__Brief__: Your output should be the lines of the data that follow, reproduced exactly from the first through the line bearing "196. [^193]".

>>

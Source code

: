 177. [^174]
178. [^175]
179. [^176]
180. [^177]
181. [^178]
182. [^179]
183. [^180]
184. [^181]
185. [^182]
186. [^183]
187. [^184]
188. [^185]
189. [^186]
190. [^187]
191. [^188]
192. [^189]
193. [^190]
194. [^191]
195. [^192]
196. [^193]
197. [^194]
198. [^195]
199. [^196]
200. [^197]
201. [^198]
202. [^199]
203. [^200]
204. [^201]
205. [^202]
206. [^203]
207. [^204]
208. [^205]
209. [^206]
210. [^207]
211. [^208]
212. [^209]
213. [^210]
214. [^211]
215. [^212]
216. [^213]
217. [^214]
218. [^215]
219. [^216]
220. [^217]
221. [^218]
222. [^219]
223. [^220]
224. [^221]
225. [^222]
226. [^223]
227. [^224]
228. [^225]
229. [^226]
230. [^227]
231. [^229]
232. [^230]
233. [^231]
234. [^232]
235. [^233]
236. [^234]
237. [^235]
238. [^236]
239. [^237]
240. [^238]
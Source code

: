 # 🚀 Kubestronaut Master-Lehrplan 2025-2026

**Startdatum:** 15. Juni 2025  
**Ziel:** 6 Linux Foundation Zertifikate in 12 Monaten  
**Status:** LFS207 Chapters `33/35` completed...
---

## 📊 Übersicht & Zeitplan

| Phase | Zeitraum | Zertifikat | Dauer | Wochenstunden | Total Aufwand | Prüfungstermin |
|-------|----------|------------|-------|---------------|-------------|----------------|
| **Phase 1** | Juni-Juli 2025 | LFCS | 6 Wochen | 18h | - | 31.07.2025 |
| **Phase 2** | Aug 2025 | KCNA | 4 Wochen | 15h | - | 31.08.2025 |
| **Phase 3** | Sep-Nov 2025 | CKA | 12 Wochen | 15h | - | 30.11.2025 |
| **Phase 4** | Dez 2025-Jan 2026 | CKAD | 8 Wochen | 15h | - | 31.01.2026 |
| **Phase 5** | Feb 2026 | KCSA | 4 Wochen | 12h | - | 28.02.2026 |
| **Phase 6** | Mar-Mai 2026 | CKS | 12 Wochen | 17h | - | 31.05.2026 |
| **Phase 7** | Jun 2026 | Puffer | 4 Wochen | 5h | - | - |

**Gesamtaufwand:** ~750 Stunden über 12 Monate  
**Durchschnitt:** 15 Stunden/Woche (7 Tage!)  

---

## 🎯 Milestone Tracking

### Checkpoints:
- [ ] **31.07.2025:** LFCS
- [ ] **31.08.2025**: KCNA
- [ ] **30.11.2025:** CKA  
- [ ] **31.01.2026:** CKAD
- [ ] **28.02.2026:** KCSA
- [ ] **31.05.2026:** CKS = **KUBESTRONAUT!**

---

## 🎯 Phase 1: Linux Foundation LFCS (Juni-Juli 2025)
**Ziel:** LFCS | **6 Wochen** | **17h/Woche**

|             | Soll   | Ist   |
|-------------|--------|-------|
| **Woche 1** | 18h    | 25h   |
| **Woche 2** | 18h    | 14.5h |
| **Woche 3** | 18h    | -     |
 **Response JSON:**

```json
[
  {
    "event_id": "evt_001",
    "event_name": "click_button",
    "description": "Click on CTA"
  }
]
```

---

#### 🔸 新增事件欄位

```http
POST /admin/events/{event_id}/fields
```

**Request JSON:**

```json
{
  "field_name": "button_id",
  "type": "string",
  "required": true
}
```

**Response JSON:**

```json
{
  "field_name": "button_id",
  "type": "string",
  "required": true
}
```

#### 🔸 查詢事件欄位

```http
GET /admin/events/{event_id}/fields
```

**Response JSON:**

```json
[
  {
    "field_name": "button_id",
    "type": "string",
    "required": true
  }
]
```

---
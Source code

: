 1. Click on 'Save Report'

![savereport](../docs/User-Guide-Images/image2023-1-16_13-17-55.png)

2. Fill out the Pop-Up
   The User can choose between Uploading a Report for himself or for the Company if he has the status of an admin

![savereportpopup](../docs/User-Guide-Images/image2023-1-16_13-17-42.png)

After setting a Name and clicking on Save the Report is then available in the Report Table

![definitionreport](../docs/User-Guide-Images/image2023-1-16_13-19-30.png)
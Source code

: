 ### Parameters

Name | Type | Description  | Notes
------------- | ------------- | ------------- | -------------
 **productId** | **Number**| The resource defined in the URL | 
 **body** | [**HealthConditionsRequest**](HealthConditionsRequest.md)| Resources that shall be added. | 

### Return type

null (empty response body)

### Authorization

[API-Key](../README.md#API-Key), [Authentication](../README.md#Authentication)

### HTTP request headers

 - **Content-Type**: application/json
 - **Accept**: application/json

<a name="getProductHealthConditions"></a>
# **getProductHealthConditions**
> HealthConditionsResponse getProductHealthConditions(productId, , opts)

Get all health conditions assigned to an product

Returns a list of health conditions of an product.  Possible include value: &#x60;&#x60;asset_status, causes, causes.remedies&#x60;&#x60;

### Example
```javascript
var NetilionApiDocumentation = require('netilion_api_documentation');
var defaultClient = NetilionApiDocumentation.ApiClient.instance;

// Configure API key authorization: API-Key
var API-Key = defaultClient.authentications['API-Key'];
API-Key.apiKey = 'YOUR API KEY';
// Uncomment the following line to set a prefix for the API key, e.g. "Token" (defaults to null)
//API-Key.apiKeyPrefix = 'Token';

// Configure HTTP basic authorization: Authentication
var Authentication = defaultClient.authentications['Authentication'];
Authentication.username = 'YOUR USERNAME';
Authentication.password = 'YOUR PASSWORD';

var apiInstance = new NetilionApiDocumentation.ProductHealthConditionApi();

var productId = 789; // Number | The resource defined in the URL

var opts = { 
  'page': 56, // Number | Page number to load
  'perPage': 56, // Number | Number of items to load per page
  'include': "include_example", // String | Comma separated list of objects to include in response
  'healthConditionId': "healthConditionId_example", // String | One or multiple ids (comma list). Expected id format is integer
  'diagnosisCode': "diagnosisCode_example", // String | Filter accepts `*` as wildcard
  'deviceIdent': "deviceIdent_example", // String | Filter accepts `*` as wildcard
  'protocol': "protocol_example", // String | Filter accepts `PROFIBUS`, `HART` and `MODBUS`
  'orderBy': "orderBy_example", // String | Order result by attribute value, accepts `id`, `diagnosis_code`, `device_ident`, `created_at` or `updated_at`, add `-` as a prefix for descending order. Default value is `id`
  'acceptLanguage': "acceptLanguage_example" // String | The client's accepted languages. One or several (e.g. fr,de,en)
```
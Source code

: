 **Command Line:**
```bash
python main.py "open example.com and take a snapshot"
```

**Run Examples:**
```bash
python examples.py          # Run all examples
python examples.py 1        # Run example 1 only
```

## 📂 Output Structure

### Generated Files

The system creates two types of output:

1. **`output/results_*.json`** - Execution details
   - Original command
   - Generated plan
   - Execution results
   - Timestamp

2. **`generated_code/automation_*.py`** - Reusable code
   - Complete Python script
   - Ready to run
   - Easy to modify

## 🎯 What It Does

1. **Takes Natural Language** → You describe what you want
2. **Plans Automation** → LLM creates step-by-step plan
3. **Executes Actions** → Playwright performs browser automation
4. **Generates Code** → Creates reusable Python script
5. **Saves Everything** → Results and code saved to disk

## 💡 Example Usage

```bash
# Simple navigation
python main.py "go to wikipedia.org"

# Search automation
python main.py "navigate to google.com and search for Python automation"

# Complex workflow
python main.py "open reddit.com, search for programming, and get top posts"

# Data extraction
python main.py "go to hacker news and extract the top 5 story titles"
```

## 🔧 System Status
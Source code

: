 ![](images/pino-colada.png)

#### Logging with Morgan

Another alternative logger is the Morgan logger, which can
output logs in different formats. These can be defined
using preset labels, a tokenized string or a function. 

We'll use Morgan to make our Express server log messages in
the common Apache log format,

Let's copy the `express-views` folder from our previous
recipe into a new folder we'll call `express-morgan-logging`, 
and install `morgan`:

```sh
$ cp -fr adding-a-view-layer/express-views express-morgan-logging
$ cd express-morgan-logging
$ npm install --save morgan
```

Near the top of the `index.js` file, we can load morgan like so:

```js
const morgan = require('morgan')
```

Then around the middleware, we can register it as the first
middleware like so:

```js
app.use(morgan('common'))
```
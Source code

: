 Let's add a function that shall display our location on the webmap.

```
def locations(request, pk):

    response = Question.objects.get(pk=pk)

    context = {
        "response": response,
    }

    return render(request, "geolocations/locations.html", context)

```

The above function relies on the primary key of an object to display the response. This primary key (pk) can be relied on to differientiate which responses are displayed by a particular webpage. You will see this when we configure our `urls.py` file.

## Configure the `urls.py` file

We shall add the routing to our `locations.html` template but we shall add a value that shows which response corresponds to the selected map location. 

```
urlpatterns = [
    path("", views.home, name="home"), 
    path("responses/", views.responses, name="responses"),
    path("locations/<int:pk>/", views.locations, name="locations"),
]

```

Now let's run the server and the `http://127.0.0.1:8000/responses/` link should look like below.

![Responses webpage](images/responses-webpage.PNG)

<<

__Task response__:
Source code

: 177. [^174]
178. [^175]
179. [^176]
180. [^177]
181. [^178]
182. [^179]
183. [^180]
184. [^181]
185. [^182]
186. [^183]
187. [^184]
188. [^185]
189. [^186]
190. [^187]
191. [^188]
192. [^189]
193. [^190]
194. [^191]
195. [^192]
196. [^193]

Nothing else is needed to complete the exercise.